This time the Wehrmacht uniforms were far more than a moment of Nazi fetishism, the designs behind the same have indeed taken the mainstream. However, the fetishism of the uniform survived through the decades in subculture layers of gay community. Where in fact the uniform gained its own power on the pedestal of admiration. However in the era when the metrosexual is dead, a fine line between inspired by a skinhead moment and inspired by fetish elements is masterfully walked by a few designers.


Many of these designers are still underground, yet there’s already a few favourites of globally acclaimed stylists.
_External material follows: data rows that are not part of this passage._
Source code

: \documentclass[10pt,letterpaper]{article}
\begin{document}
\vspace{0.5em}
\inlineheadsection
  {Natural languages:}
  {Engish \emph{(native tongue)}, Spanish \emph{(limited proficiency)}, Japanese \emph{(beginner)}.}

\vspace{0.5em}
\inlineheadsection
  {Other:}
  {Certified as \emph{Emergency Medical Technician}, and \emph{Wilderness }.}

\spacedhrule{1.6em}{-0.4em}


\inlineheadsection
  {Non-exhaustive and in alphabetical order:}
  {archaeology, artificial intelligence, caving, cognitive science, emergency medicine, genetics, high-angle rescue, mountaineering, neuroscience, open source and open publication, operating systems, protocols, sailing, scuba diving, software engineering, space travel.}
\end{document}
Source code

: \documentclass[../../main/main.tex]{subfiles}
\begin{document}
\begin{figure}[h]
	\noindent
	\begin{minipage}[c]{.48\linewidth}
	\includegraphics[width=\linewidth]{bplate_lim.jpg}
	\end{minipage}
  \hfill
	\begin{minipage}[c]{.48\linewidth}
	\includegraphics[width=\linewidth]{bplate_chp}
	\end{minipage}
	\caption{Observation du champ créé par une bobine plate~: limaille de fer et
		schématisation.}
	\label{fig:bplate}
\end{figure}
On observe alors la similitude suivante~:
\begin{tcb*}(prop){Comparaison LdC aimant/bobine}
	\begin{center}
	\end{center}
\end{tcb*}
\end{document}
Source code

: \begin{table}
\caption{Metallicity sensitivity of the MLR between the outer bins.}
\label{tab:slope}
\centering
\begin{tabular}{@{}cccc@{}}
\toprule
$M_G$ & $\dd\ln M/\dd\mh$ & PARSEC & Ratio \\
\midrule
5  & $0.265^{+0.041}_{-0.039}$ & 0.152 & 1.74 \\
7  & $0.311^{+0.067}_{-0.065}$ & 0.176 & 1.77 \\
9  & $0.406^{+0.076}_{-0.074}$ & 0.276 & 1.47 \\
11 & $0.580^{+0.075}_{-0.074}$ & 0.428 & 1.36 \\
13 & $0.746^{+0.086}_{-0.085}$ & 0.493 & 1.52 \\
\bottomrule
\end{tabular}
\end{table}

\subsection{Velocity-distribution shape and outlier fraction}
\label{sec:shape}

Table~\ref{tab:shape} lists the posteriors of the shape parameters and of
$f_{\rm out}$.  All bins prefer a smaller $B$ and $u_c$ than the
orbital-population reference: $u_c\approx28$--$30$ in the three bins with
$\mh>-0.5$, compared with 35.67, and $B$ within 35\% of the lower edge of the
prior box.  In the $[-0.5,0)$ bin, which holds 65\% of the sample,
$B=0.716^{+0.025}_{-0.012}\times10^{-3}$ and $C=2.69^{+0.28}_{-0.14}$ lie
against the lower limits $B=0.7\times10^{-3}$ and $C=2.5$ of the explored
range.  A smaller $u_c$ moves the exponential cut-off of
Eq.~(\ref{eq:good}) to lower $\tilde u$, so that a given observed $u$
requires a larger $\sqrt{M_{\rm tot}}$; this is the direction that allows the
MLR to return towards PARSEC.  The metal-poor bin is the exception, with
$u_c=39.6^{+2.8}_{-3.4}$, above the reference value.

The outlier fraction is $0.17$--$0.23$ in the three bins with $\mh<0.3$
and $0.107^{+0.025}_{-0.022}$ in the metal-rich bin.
For many known as leather or latex designers, they are often sourced for top fashion shoots on pages and covers of major fashion glossies. Called up by fashion directors to add up the element of surprise. One of those designers is the Berlin based fetish designer Butcherei Lindinger, featured in our corresponding fashion shoot. We ourselves have sourced fetish wear on a number of occasions, recently for our cover story starring supermodel Trevor Signorino, NYC gear brand Nasty Pig loaned sweatpants and trousers, while targeting the gay community this fashion label already found its place on the pages of mainstream magazines along with a follower count of over one hundred thousands on social media.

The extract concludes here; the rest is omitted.